BioWorld International Correspondent

BRUSSELS, Belgium - The European Medicines Evaluation Agency has agreed to new rules for testing gene transfer medicines. The note for guidance, adopted at the last meeting of the EMEA's top scientific committee, the Committee for Proprietary Medicinal Products quality, covers quality, preclinical and clinical aspects of testing, and comes into force in October.

The new guidance defines gene transfer as "the deliberate introduction of genetic material into somatic cells for therapeutic, prophylactic or diagnostic purposes." It governs the addition and expression of a gene or genes for therapeutic purposes (such as gene transfer products and cancer vaccines), the inoculation of nucleic acids for the purpose of vaccination against foreign antigens (such as DNA vaccination), and the transfer of nucleic acids with the aim of modifying the function or expression of an endogenous gene. And it prohibits the use of primary xenogeneic cells derived from donor animals "until more information on the safety of this approach has been obtained."
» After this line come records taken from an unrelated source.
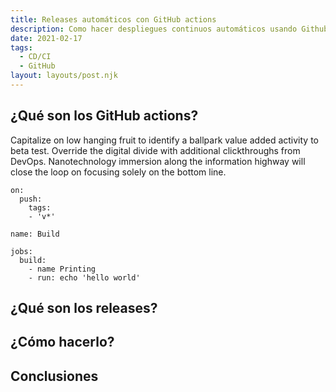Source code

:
 ```yaml
---
title: Releases automáticos con GitHub actions
description: Como hacer despliegues continuos automáticos usando Github actions
date: 2021-02-17
tags:
  - CD/CI
  - GitHub
layout: layouts/post.njk
---
```


## ¿Qué son los GitHub actions?

Capitalize on low hanging fruit to identify a ballpark value added activity to beta test. Override the digital divide with additional clickthroughs from DevOps. Nanotechnology immersion along the information highway will close the loop on focusing solely on the bottom line.

``` yml/
on:
  push:
    tags:
    - 'v*'

name: Build

jobs:
  build:
    - name Printing
	- run: echo 'hello world'
```

## ¿Qué son los releases?


## ¿Cómo hacerlo?

## Conclusiones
It says information on the suitability of the vector system and the delivery system chosen should be provided in support of marketing authorization applications for such products, and for viral vectors, full documentation of the origin, history and biological characteristics of the parental virus should be supplied. Gene transfer medicines should be produced from well-characterized virus seed or cell banks, it urges. Rigorous characterization of the final processed product is essential, and stability should be appropriately established: a minimum of three successive batches of the bulk product should be characterized to determine consistency with regard to purity, identity, potency and safety.